*Material for this exercise*
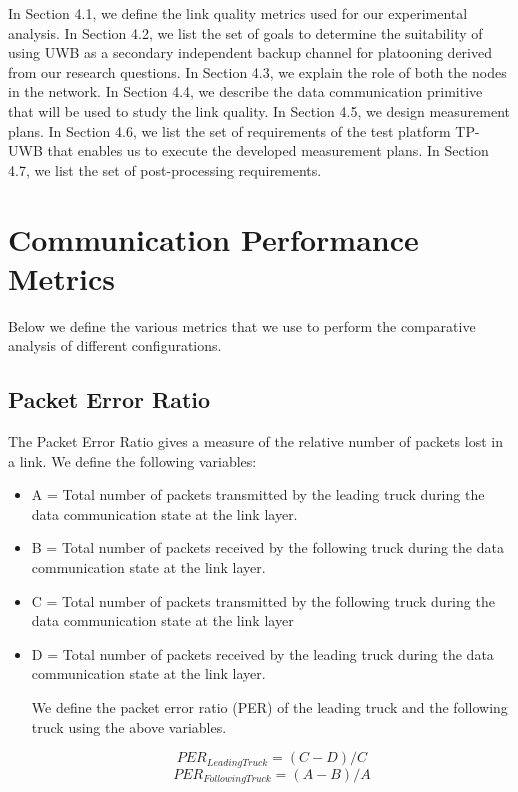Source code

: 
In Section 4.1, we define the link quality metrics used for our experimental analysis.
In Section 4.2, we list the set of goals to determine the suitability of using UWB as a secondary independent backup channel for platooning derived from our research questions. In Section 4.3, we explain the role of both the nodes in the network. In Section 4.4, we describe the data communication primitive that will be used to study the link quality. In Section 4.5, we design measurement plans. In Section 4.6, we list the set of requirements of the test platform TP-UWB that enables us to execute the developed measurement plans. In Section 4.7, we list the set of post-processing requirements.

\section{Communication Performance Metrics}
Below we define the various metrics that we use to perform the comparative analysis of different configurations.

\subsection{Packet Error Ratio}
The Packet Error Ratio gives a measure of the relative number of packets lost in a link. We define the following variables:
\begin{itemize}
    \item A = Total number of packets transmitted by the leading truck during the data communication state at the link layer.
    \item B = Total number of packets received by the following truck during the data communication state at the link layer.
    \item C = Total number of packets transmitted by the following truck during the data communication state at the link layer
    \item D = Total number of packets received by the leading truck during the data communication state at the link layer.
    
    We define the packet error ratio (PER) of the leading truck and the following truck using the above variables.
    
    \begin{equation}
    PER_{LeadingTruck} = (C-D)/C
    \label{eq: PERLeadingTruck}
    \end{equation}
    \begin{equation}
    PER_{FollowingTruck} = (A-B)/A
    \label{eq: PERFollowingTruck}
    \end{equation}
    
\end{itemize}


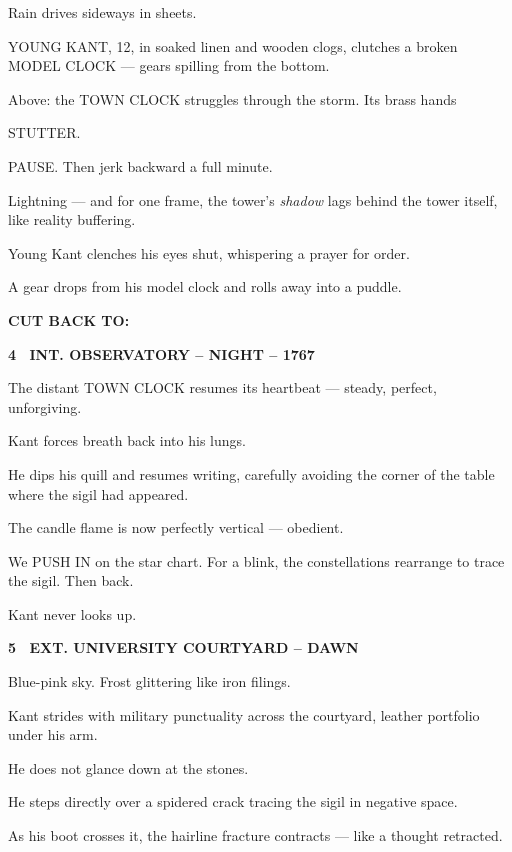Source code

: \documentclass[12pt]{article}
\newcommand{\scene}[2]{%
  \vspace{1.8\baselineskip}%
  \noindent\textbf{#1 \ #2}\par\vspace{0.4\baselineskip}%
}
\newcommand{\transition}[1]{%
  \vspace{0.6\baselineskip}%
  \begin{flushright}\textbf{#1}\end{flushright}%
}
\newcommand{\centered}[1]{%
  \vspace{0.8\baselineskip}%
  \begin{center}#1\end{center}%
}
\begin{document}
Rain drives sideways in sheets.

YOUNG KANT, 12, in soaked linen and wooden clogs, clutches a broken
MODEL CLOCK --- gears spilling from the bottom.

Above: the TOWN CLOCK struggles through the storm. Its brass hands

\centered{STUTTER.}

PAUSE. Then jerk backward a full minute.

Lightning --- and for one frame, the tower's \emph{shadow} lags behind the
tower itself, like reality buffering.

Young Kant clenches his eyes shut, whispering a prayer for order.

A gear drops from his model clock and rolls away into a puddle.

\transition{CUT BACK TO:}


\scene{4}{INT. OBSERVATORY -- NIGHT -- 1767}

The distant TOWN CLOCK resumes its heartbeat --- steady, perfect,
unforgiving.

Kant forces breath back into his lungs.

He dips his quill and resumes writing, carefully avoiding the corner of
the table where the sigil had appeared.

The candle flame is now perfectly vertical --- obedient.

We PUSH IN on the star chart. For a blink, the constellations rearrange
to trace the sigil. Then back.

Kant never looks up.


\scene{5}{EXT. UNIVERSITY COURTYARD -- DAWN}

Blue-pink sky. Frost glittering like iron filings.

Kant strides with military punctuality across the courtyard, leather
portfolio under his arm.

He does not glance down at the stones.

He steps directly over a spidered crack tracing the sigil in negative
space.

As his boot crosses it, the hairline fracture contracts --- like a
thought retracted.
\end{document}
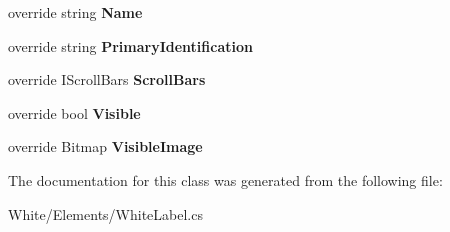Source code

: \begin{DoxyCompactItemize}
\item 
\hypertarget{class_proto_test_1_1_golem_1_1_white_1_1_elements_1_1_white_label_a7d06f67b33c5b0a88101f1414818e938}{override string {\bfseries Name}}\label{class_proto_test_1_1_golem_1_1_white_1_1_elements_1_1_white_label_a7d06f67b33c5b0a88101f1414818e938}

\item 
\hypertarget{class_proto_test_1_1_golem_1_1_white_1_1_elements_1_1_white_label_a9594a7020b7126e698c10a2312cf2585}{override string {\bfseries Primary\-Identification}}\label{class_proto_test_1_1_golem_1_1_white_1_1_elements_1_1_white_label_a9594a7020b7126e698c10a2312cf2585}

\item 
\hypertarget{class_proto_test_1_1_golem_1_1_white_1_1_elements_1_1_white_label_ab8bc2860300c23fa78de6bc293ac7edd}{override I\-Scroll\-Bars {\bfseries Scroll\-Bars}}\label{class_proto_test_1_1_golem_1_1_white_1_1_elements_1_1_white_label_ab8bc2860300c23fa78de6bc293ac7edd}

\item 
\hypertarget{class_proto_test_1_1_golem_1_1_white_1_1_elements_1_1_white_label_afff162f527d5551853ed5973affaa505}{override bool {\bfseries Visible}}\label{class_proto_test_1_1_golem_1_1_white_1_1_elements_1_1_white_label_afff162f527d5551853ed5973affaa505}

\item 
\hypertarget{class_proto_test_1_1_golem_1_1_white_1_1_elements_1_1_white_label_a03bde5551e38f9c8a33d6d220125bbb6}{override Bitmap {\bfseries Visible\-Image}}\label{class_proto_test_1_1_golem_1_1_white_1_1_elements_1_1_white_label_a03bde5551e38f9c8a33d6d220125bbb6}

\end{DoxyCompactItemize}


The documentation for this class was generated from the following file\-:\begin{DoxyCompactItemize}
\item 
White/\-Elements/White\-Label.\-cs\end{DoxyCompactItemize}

*Task details*
Show every line above where "tower" is found.

*Solution for this exercise*
Lightning --- and for one frame, the tower's \emph{shadow} lags behind the
tower itself, like reality buffering.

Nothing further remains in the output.